-- Input material follows --

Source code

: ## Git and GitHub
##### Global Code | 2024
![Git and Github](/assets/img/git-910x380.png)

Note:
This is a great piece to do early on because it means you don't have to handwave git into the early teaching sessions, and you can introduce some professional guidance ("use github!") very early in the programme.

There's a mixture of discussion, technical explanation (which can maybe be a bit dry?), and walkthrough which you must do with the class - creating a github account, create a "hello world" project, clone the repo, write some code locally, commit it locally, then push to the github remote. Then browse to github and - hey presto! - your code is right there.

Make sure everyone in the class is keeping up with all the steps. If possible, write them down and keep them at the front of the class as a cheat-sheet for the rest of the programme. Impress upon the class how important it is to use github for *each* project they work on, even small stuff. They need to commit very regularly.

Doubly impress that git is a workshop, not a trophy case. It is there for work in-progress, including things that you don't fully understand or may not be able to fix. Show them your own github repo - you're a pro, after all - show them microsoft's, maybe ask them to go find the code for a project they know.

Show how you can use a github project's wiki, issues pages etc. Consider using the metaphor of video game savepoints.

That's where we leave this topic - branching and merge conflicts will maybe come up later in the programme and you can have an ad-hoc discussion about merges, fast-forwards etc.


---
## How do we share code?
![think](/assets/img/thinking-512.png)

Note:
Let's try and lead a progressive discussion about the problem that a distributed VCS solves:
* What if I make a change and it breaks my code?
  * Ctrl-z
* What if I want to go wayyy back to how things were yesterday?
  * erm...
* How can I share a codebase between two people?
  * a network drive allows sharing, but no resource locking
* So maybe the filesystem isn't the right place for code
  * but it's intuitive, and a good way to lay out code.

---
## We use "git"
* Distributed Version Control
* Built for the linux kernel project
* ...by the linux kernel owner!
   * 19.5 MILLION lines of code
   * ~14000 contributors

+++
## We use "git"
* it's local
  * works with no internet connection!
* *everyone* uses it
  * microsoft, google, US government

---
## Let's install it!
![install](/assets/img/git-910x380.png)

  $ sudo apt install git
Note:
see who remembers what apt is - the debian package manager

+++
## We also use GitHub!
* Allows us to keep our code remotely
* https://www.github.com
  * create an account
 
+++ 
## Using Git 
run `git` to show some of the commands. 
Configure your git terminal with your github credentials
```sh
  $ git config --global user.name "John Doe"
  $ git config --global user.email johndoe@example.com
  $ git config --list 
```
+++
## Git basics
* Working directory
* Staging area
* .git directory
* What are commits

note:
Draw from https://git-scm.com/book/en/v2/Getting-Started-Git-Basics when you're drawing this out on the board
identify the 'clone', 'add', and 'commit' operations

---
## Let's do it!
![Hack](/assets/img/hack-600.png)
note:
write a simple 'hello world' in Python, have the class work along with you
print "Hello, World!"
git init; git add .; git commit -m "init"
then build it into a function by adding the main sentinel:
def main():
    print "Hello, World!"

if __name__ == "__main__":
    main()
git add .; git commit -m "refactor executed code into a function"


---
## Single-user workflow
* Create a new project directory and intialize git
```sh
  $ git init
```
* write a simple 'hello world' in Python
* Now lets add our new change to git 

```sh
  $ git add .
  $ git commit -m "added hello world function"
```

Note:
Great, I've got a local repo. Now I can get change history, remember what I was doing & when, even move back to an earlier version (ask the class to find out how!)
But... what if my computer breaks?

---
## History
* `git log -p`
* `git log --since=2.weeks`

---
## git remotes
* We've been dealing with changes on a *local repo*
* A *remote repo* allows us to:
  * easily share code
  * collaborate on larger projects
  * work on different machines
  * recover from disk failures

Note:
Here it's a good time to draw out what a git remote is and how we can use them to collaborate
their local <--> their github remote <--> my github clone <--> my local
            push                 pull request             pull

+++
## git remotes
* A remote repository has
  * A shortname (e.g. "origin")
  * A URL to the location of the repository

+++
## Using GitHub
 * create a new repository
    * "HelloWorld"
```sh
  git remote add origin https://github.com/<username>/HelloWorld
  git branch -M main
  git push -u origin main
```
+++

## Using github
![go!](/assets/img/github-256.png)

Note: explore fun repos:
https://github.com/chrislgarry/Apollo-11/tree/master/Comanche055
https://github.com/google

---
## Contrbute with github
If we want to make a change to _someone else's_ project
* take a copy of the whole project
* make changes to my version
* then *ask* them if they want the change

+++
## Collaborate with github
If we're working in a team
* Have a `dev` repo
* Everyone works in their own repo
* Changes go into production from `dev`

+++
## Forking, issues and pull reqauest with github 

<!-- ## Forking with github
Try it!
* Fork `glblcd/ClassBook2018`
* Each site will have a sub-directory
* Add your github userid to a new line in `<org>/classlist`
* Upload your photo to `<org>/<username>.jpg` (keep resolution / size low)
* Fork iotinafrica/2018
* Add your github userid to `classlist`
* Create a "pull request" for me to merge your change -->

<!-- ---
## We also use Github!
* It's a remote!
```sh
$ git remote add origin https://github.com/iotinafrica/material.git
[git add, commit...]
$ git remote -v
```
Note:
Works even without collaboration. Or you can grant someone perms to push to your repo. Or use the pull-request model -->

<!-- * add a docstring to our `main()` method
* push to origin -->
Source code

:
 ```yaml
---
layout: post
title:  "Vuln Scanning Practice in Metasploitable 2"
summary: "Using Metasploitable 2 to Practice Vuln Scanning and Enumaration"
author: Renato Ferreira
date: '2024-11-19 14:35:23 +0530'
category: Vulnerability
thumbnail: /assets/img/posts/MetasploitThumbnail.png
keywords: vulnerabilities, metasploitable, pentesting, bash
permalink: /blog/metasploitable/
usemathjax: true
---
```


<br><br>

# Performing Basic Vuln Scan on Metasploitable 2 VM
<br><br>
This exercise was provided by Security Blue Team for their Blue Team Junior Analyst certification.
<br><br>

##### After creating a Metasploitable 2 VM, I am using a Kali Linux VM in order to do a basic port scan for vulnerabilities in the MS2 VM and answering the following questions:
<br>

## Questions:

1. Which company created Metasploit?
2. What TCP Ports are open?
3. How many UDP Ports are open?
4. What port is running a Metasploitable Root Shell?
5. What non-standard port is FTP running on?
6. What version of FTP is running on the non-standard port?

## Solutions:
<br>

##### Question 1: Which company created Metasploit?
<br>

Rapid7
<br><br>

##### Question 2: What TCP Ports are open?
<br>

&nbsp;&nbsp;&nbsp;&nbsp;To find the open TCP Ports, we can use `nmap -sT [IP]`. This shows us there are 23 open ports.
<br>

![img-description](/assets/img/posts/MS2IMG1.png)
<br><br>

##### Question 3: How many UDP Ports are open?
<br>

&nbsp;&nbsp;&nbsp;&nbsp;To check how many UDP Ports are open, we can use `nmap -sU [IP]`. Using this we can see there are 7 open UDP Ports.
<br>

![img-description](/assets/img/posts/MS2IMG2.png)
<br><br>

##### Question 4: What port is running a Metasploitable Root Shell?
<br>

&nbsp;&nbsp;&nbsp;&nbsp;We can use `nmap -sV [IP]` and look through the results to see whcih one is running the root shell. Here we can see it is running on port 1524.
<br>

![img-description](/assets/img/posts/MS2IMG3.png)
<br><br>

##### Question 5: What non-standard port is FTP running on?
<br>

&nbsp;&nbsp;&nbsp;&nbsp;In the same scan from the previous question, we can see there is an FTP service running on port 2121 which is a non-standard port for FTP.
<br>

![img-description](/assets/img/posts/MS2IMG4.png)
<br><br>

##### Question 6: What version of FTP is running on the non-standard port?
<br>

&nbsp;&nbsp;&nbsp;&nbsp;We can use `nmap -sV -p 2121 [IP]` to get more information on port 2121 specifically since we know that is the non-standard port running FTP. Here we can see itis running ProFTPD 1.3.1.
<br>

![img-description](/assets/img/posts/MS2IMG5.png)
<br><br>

-- Input material concluded --

* _Try it_
Find every line in the records that uses the string "want", then copy it.

* _Written response_
* What if I want to go wayyy back to how things were yesterday?
If we want to make a change to _someone else's_ project
* then *ask* them if they want the change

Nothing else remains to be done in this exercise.